I have this fragment of code which is the solution of newtons equation of motion and gives the position and velocities of the the particles for the next step. deltat_s
and dtSqr
are constants and X[]
, Z[]
, V_X[]
, V_Z[]
are double type array holding the position and velocities values respectively a_x[]
, a_z[]
are holding the acceleration values. where X and Z represent the x and z components of the vector. The fragment of code basically has two for loops as given below. Here the function ComputeForces()
calculates the force and updates the a_x[]
and a_z[]
values and after updating, V_Z and V_X are calculated again. V_X[]
and V_Z[]
are updatd in the 1st loop because ComputeForces()

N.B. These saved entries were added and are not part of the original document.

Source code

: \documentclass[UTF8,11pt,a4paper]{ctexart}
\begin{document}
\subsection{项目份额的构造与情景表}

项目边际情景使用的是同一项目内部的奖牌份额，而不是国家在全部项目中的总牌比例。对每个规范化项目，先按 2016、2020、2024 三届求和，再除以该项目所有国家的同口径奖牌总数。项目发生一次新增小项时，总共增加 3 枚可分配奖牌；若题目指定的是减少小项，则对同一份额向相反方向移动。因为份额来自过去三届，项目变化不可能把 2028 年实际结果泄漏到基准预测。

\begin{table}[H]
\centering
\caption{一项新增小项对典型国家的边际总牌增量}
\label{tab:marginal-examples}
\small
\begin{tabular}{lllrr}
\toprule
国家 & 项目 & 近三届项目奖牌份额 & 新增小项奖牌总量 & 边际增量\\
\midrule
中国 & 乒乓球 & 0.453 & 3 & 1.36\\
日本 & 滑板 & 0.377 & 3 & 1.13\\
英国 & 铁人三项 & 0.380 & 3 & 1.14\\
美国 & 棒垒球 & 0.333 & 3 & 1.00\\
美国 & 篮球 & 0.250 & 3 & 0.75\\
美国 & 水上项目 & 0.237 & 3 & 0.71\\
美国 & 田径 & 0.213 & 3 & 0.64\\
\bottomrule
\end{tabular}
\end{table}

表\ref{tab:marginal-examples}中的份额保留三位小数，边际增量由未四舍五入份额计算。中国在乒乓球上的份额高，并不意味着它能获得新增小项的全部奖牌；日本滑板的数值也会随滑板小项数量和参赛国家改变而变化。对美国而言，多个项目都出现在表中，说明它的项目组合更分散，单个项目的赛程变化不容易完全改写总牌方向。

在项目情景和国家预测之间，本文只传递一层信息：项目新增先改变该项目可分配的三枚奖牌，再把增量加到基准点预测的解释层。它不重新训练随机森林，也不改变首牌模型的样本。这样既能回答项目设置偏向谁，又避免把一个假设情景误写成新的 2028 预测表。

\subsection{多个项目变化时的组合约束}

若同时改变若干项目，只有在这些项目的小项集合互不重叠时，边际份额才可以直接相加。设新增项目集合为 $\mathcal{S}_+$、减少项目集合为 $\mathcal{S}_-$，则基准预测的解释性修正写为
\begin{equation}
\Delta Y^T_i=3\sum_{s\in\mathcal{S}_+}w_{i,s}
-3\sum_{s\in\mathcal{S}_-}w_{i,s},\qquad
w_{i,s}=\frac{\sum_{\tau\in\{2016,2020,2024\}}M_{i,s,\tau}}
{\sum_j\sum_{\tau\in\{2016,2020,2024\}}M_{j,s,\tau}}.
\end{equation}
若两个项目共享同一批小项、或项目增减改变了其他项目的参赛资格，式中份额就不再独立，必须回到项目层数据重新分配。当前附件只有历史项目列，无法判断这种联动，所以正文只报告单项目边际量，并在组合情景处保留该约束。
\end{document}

needs the updated value to calculate a_x[]
and a_z[]
for(i=0; i<N_TOTAL; i++)
{
X[i] = X[i] + deltat_s * V_X[i] + 0.5 * dtSqr * a_x[i];
V_X[i] = V_X[i] + 0.5 * deltat_s * a_x[i];
Z[i] = Z[i] + deltat_s * V_Z[i] + 0.5 * dtSqr * a_z[i];
V_Z[i] = V_Z[i] + 0.5 * deltat_s * a_z[i];
}
ComputeForces ();
for(i=0; i<N_TOTAL; i++)
{
V_X[i] = V_X[i] + 0.5 * deltat_s * a_x[i];
V_Z[i] = V_Z[i] + 0.5 * deltat_s * a_z[i];
}
I have parallelized the code as follows:
#pragma omp parallel for ordered schedule (guided, 4) default(shared) private(i)
for(i=0; i<N_TOTAL; i++)
{
X[i] = X[i] + deltat_s * V_X[i] + 0.5 * dtSqr * a_x[i];
V_X[i] = V_X[i] + 0.5 * deltat_s * a_x[i];
Z[i] = Z[i] + deltat_s * V_Z[i] + 0.5 * dtSqr * a_z[i];
V_Z[i] = V_Z[i] + 0.5 * deltat_s * a_z[i];
}
ComputeForces ();
#pragma omp parallel for schedule (guided, 16) default(shared) private(i)
for(i=0; i<N_TOTAL; i++)
{
V_X[i] = V_X[i] + 0.5 * deltat_s * a_x[i];
V_Z[i] = V_Z[i] + 0.5 * deltat_s * a_z[i];
}
The issue i am facing is that when I parallelize the loops, it is taking more time than the serial code to execute. The time i obtained are as follows.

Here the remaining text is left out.